Worth Your Time to Read.          

Richard, (my husband), never really talked a lot about his time in Viet Nam, other than he had been shot by a sniper. However, he had a rather grainy, 8 x 10 black and white photo he had taken at a USO show of Ann Margret with Bob Hope in the background that was one of his treasures. 

A few years ago, Ann Margaret was doing a book signing at a local bookstore. Richard wanted to see if he could get her to Sign the treasured photo so he arrived at the bookstore at 12 o'clock for the 7:30 signing. 

When I got there after work, the line went all the way around the bookstore, circled the parking lot, and disappeared behind a parking garage. Before her appearance, bookstore employees announced that she would sign only her book and no memorabilia would be permitted.

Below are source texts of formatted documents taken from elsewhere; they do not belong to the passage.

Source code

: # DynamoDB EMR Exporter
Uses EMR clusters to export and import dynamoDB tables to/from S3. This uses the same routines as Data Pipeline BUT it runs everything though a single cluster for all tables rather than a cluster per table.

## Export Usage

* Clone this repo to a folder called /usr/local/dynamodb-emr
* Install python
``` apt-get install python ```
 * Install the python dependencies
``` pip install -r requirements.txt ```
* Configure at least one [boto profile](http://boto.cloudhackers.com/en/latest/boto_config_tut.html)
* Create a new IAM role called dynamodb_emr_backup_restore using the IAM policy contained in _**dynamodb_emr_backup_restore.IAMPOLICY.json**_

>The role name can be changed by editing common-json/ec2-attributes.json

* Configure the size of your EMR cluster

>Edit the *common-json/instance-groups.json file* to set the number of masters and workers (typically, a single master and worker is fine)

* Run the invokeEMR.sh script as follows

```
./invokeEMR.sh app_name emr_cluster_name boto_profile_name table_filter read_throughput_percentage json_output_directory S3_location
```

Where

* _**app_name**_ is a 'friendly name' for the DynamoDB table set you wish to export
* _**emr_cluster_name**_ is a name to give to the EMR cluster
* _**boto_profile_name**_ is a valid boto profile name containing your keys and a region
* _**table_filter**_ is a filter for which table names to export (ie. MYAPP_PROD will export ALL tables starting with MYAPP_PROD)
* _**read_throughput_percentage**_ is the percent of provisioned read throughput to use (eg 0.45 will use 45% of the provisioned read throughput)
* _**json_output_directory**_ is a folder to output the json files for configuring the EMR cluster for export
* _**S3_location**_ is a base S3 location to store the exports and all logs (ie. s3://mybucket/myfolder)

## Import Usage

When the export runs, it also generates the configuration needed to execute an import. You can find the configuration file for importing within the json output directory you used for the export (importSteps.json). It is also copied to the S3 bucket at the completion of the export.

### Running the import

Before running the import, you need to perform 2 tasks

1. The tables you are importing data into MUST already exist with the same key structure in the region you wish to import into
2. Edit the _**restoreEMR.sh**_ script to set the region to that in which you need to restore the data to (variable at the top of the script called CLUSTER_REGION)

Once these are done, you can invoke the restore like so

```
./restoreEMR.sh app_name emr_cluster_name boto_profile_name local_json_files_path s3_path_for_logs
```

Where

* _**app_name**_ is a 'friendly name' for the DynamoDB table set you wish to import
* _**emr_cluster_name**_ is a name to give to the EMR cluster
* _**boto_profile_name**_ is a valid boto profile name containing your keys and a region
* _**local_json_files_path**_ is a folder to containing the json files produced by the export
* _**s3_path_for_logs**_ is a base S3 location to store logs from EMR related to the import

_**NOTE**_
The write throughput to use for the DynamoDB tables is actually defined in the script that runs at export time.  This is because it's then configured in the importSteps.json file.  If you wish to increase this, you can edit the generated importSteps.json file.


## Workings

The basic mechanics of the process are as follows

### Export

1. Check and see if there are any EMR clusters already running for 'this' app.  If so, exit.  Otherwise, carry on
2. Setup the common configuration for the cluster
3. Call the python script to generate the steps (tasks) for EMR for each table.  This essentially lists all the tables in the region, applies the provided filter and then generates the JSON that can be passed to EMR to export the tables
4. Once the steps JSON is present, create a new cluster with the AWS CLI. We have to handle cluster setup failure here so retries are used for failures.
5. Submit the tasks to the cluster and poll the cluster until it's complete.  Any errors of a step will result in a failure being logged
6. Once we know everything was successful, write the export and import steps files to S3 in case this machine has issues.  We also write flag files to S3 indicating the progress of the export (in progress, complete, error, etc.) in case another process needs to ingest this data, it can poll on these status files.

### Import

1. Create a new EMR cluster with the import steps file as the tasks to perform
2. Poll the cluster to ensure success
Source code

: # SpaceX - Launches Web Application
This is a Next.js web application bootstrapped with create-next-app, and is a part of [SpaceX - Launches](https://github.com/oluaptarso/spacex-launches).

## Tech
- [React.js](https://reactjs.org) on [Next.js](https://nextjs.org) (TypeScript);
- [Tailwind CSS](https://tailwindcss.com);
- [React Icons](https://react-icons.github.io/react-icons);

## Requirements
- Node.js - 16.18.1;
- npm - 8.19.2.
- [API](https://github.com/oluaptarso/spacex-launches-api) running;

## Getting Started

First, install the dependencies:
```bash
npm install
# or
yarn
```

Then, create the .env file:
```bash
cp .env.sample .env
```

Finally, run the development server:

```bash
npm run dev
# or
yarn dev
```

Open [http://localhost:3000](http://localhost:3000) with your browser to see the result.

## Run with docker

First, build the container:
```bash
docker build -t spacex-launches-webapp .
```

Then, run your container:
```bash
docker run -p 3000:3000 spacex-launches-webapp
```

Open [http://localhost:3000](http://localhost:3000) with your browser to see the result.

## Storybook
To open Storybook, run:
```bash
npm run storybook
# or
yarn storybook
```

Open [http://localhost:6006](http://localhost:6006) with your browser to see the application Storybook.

Richard was disappointed, but wanted to show her the photo and let her know how much those  
shows meant to lonely GI's so far from home.. Ann Margaret came out looking as 
beautiful as ever and, as second in line, it was soon Richard's turn.  

He presented the book for her signature and then took out the photo. When he did, there were many shouts from the employees that she would not sign it. Richard said, "I understand. I just wanted her to see it." 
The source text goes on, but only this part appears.